■ **Data records**
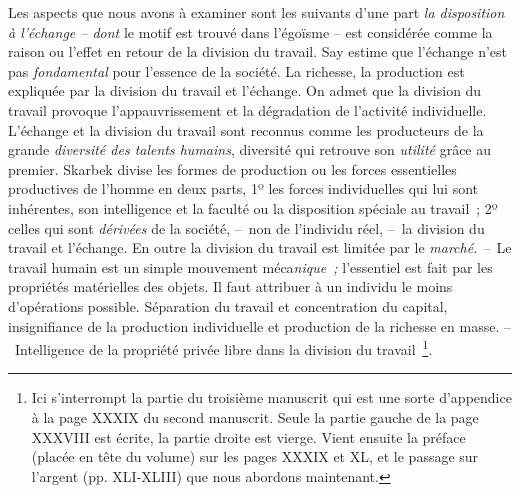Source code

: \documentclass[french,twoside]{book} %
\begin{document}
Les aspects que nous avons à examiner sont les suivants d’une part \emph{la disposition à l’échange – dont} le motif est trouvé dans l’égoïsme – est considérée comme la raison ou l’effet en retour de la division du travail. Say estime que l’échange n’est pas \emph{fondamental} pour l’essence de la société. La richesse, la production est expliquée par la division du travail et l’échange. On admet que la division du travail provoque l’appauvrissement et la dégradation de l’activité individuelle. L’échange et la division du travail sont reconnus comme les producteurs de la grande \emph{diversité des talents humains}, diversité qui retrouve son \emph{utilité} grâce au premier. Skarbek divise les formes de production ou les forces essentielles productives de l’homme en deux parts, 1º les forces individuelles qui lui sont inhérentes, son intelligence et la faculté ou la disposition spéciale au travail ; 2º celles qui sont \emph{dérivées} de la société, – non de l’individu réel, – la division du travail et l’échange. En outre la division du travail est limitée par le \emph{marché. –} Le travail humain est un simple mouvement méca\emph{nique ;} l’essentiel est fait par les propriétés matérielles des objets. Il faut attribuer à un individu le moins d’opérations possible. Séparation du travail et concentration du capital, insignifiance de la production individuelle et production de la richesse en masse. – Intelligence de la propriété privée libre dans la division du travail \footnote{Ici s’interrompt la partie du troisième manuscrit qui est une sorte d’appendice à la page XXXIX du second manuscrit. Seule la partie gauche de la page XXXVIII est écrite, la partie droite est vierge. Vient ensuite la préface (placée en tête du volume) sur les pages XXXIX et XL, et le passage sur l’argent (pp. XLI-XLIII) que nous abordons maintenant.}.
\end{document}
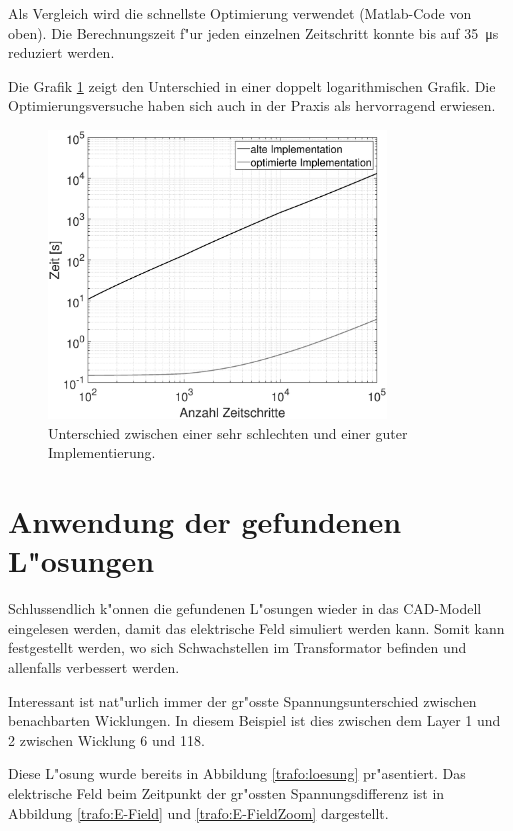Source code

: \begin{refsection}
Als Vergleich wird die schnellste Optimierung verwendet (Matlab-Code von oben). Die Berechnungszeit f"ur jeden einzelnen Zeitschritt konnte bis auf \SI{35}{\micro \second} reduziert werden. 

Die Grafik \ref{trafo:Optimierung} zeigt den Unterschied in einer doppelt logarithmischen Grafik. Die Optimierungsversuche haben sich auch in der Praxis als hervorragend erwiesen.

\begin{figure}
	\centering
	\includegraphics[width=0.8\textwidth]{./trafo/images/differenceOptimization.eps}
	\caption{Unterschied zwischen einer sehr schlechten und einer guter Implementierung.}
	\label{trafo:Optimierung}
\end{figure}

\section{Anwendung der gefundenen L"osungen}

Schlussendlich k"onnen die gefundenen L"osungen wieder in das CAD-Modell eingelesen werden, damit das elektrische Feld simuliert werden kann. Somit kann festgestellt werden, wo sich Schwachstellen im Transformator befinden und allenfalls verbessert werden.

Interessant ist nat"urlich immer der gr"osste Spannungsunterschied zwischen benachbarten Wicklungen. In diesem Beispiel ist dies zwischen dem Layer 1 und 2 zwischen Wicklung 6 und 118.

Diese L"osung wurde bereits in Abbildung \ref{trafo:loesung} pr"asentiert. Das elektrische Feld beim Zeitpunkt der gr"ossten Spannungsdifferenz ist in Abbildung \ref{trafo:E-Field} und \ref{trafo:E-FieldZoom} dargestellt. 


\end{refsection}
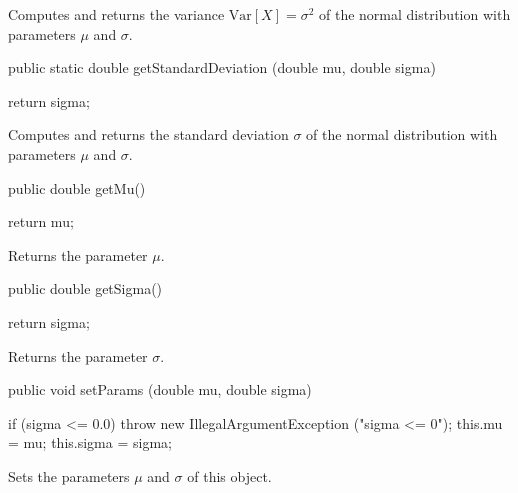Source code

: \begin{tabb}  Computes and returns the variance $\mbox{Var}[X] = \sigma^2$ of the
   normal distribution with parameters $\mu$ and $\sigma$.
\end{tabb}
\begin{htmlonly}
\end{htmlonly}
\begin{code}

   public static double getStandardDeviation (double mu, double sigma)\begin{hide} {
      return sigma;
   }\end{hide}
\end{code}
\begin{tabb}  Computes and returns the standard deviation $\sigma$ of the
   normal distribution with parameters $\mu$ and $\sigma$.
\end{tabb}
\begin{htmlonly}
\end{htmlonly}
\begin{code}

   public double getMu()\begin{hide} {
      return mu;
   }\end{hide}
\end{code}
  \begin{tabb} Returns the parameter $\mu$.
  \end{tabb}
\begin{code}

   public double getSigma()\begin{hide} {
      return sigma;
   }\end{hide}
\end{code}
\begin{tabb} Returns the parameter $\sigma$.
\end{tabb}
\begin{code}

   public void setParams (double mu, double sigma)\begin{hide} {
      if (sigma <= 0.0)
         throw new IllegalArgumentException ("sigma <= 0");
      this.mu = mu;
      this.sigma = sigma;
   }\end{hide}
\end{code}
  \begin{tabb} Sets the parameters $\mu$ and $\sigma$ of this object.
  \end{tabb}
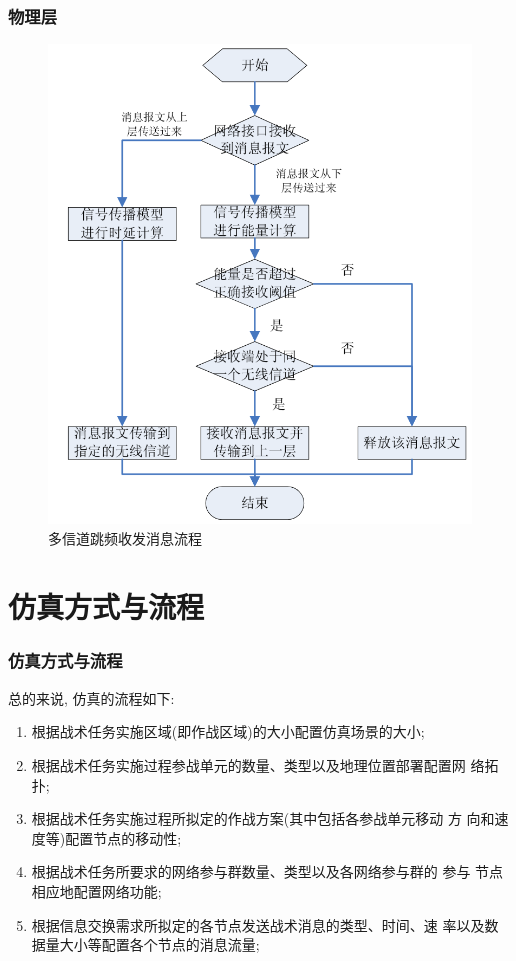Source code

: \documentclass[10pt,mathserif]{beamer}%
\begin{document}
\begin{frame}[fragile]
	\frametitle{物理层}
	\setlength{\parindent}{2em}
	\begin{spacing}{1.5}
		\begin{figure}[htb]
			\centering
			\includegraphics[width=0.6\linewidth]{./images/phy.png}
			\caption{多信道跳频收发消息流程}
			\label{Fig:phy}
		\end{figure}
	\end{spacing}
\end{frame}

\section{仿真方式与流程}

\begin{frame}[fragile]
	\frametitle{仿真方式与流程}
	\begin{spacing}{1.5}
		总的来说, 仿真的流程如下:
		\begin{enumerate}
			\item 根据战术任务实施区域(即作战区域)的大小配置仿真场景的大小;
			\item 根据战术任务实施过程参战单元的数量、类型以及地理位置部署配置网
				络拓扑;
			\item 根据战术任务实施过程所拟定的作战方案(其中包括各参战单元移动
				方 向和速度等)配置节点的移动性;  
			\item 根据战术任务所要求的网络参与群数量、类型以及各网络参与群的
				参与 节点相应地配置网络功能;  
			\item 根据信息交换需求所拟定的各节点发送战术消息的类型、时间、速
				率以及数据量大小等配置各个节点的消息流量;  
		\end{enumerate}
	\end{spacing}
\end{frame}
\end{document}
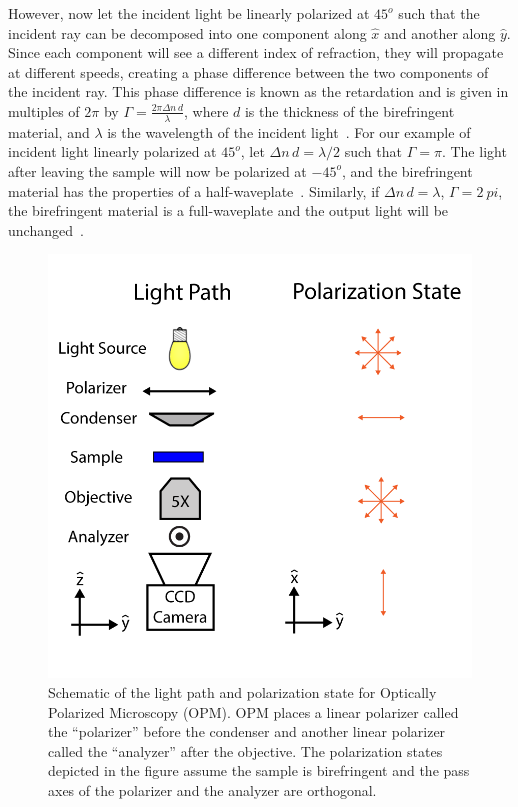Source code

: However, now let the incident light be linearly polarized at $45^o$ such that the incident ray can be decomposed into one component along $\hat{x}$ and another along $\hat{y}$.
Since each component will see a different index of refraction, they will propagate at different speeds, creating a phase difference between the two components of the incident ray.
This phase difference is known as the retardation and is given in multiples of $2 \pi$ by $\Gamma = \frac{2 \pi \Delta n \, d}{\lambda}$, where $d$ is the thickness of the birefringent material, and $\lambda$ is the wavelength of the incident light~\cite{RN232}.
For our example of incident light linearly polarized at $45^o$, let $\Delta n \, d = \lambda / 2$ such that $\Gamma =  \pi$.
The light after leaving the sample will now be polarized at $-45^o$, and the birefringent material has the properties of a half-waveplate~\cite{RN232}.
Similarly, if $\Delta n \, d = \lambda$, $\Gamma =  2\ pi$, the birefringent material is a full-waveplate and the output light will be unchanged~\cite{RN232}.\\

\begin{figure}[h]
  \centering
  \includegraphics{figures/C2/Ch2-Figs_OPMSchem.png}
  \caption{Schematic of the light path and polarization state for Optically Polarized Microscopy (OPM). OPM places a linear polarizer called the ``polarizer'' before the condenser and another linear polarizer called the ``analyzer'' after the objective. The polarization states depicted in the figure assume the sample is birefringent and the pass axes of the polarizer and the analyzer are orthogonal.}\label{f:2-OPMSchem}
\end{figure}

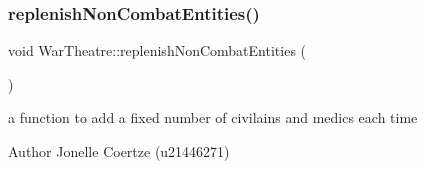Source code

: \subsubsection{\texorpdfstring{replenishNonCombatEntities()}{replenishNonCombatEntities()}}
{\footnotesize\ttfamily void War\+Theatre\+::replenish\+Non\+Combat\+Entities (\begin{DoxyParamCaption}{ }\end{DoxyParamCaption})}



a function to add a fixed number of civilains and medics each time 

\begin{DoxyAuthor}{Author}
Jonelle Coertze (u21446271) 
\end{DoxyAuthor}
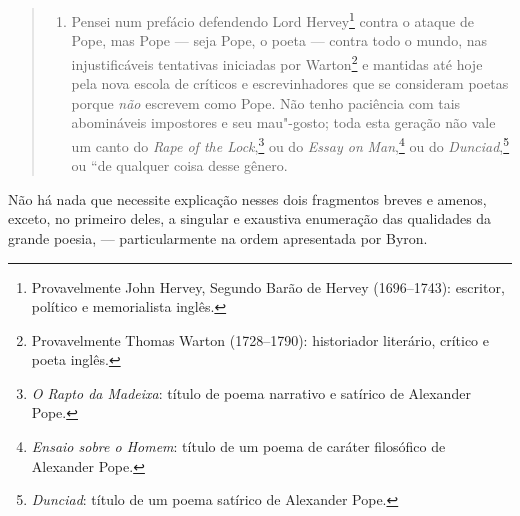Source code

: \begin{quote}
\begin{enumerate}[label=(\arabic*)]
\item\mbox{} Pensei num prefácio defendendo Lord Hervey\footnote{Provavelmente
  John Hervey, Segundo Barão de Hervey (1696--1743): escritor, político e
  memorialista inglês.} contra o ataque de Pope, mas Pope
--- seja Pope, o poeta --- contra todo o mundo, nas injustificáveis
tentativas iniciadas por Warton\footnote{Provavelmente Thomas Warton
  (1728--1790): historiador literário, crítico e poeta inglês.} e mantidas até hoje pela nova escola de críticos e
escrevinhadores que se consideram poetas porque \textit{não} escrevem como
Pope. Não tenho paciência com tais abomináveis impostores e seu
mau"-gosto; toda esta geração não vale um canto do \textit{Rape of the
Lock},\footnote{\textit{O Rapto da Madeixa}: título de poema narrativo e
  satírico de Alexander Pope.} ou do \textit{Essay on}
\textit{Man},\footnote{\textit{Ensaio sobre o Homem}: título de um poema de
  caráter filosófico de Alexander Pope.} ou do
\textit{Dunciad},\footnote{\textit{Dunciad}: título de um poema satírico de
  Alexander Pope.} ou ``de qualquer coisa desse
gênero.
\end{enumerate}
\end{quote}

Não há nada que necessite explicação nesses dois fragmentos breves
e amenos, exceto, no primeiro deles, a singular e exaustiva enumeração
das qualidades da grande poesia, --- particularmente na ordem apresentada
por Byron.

■ **Exercise requirements**
How many of the lines above include the word "that"? Only the number should be given.

■ **Reply to the exercise**
2